**Exercise brief:**
The lines from the start of the listing through the line containing "#### James Chellew" should be printed exactly, and no other lines should be printed.

==*==

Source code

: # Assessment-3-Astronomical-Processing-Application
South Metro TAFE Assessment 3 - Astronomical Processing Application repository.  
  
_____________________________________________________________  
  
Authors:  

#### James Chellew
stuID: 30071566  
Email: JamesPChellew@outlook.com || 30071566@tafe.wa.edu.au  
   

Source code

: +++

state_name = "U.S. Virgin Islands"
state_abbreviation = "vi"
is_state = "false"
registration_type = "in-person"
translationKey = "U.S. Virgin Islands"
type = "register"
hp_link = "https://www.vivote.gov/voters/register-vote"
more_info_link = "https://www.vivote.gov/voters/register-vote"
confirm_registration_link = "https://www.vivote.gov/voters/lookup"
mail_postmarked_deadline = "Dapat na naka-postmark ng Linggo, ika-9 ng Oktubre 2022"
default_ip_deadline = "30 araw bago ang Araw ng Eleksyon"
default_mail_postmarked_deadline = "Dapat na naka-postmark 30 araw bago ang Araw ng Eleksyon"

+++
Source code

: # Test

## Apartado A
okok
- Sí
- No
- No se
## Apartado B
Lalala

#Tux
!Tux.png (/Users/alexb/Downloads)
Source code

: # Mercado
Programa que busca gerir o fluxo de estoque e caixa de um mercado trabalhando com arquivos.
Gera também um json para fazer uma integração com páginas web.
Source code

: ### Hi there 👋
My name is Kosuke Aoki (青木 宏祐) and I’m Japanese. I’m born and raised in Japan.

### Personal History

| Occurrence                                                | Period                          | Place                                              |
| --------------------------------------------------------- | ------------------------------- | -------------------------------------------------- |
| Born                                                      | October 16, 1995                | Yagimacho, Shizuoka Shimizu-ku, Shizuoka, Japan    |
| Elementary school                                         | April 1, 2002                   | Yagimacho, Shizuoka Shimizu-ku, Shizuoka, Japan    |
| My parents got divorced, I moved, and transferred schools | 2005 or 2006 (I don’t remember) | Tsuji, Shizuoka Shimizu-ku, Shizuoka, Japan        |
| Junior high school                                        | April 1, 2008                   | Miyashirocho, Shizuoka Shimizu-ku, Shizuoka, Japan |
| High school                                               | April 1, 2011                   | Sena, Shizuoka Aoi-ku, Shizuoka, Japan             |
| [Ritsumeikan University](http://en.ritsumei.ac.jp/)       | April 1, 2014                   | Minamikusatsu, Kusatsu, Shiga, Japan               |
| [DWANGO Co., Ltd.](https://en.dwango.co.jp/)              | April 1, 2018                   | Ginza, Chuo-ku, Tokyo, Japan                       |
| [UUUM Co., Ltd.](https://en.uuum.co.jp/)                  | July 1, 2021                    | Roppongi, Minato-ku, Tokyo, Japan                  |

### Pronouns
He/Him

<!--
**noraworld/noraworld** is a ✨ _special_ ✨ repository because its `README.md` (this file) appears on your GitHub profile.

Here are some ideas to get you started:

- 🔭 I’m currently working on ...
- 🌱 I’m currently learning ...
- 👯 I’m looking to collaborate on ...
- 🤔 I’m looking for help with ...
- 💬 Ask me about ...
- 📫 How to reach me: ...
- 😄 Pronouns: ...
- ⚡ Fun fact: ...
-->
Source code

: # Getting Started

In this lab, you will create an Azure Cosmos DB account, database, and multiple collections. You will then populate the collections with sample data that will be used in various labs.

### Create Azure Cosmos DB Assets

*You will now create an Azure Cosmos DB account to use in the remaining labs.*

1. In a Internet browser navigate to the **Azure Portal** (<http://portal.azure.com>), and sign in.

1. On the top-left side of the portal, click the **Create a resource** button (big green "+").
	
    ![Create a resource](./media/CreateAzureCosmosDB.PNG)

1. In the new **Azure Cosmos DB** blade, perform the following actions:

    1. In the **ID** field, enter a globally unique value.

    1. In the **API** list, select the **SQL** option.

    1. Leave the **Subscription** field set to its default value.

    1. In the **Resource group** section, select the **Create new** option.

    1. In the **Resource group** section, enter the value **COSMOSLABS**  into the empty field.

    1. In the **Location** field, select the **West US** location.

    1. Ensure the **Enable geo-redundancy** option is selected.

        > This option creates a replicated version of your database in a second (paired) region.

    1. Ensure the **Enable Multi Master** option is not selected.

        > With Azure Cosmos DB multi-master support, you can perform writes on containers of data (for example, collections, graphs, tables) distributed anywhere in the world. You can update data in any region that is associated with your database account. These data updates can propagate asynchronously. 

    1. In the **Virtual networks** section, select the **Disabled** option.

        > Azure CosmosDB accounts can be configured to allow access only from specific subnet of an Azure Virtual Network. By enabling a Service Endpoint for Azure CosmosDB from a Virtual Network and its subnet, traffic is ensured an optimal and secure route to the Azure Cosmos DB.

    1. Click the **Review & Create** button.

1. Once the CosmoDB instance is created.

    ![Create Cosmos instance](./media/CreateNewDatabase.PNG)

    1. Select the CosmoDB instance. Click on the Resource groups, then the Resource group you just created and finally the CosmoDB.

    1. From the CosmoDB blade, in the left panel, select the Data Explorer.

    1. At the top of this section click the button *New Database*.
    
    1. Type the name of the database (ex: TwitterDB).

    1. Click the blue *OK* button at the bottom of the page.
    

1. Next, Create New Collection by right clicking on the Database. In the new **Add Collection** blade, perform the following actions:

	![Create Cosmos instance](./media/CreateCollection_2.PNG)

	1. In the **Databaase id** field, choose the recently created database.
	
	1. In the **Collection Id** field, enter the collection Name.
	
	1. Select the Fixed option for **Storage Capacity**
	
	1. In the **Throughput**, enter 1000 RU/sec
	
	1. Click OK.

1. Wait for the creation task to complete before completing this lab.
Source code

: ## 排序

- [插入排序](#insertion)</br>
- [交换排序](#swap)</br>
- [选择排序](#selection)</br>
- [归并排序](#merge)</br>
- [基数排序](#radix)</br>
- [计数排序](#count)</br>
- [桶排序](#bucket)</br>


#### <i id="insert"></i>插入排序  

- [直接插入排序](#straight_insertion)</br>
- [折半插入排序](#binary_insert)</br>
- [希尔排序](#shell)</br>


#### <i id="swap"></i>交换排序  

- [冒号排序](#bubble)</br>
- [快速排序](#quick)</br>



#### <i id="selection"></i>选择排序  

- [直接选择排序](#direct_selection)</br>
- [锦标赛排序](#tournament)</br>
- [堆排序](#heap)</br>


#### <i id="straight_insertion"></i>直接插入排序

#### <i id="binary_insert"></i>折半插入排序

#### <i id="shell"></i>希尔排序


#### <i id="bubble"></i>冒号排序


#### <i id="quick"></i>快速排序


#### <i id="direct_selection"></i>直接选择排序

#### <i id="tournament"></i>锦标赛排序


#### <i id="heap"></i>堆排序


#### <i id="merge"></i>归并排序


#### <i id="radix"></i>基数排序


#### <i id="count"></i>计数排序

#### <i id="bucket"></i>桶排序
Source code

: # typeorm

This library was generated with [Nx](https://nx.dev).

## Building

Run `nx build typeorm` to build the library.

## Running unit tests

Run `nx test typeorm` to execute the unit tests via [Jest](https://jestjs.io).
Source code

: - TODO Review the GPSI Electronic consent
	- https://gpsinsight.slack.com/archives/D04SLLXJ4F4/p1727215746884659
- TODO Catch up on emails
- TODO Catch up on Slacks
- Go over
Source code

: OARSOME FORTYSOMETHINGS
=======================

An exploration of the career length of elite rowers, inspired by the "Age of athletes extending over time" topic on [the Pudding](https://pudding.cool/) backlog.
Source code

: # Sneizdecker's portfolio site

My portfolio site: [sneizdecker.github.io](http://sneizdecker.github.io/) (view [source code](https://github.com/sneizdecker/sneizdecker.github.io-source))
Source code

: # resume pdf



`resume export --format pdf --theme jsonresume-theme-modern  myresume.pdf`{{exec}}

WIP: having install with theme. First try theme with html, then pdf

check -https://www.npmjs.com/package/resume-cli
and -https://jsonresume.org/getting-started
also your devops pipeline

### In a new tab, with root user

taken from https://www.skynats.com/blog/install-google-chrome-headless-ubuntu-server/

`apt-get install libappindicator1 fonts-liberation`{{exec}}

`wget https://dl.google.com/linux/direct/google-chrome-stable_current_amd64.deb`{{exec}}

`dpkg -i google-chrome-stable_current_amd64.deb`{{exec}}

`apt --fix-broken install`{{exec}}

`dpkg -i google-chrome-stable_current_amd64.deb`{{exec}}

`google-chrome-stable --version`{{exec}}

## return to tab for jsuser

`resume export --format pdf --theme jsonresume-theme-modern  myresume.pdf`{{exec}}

==*==

**Result of this exercise:**
Source code

: # Assessment-3-Astronomical-Processing-Application
South Metro TAFE Assessment 3 - Astronomical Processing Application repository.  
  
_____________________________________________________________  
  
Authors:  

#### James Chellew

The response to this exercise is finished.